Y añade: «En suma, ellos lo hicieron, pero nosotros lo quisimos.»
Bastantes intelectuales postmodernos hablan desde la tribuna como quien declama desde la escena. Para no ser antiguos, ni tampoco modernos, entonan el Himno de la Tristeza, el canto del cisne de la Civilización, la cual no consideran más que una mera palabra, cuando no un pequeño relato sin contenidos ni validez factual. En realidad, estos maestros del descontento se aborrecen a sí mismos. Aunque la sintaxis y la semántica que utilizan resulten, por lo común, incomprensibles, en el fondo se les entiende todo. Si ellos deciden negar la realidad, la verdad y la historia, caer en la miseria, a los defensores de la vida, la libertad y el contento nos cabe decir «no» a los negadores (y a los negacionistas).
VII Vivir en un presente continuo
No somos modernos porque queramos, y menos porque lo proclamemos a los cuatro vientos, como queriendo descubrir el Mediterráneo, sentirnos muy cool y al día. Más que modernos (postmodernos o transmodernos), en rigor, somos personas de nuestro tiempo y lugar, personajes de nuestra circunstancia. O, al menos, a ello deberíamos aspirar. No anhelamos ser menos que eso, pero tampoco mucho más… Eso de lo que hablo es lo que ocurre a menudo a propósito de falsarios progresismos, que apelando a cambios indefinidos, a revoluciones permanentemente solapadas, finalmente tienden a fosilizar la vida, cuando no a retrotraerla al pasado, llevándola hacia atrás; e, irremisiblemente, a nosotros con ella. Algo similar sucede –o sería mejor decir, ha sucedido– con el denominado postmodernismo, esa moda culturalista que suspira –que suspiraba– por dejar atrás lo que ya tenemos, por pasar por encima de lo habido, por superar la realidad sin verdaderamente haberla poseído. Es ésta una forma de estar de vuelta de muchas cosas sin siquiera haberlas alcanzado.
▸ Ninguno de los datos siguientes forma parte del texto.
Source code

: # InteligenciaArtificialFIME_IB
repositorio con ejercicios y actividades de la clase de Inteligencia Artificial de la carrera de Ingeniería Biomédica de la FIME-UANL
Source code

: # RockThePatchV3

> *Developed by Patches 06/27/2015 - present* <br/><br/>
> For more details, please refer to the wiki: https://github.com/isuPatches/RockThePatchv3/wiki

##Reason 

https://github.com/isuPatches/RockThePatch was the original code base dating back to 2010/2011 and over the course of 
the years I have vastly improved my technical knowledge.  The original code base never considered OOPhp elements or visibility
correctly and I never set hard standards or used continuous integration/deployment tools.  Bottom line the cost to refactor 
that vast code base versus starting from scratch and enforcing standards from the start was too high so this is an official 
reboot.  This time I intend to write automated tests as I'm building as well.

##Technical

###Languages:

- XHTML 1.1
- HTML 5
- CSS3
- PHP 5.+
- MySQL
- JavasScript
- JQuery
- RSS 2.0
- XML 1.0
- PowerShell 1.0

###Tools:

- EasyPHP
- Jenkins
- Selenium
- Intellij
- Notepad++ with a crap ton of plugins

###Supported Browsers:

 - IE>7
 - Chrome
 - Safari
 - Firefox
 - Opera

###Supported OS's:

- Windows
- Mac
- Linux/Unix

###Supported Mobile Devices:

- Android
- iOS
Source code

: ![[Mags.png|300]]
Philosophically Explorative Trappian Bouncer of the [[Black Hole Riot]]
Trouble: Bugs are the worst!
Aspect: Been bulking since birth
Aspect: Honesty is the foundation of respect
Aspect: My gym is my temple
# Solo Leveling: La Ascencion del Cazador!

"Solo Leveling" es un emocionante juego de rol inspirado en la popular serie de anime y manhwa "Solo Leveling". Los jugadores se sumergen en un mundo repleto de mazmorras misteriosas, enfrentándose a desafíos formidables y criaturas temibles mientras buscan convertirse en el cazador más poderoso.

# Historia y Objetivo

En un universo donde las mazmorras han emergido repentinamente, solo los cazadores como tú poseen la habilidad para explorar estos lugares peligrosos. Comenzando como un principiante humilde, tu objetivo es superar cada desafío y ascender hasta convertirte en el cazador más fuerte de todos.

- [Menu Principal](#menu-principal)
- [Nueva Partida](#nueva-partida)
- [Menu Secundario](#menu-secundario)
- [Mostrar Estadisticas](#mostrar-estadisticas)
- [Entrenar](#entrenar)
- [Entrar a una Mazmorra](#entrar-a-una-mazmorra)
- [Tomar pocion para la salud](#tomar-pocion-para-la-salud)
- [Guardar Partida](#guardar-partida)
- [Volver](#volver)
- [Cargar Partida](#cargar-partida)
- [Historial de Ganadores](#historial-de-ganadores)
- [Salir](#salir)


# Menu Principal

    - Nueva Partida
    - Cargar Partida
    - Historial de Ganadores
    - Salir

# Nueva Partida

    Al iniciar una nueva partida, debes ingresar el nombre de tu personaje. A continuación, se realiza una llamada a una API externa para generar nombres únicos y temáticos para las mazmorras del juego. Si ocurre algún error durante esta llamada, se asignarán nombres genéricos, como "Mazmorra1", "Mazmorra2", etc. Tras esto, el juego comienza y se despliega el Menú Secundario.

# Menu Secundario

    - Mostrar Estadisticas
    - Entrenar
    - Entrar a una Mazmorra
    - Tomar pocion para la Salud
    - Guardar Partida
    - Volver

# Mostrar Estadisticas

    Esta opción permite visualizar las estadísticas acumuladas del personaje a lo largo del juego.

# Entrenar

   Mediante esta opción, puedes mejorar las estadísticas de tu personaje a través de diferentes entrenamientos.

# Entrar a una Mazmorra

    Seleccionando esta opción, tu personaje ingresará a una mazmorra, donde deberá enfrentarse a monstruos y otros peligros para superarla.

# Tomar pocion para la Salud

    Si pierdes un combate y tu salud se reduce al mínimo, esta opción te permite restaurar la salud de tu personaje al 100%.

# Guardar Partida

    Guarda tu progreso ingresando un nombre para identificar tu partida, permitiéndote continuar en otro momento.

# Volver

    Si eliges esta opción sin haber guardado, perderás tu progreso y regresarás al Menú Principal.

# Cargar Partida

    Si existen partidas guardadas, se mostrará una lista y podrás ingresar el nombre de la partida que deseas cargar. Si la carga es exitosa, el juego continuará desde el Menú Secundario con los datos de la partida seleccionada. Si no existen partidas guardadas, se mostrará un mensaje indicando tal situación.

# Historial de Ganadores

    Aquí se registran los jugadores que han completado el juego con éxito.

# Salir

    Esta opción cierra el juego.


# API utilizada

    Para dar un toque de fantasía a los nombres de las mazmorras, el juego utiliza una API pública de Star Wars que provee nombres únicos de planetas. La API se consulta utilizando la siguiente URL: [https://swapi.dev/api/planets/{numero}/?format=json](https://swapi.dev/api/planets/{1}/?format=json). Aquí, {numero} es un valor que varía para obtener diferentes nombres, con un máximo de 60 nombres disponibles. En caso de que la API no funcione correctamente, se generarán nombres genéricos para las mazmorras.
Los individuos de nuestro tiempo, los hombres y las mujeres del siglo XXI, quienes deseamos la vida buena, no queremos quedarnos parados ni retroceder. Pero tampoco queremos ir demasiado lejos o a ninguna parte. Sí anhelamos, con todo, seguir avanzando e ir a más. Nuestro empeño cultural, de cara al tiempo presente, significa algo más, mucho más, que el dilema de ser moderno o postmoderno: significa vivir y pensar como personas de nuestros días que no renuncian ni repudian el pasado. Y no para vivir y pensar de cualquier manera, sino plenamente, en libertad y muy de veras, es decir, «muy siglo XXI».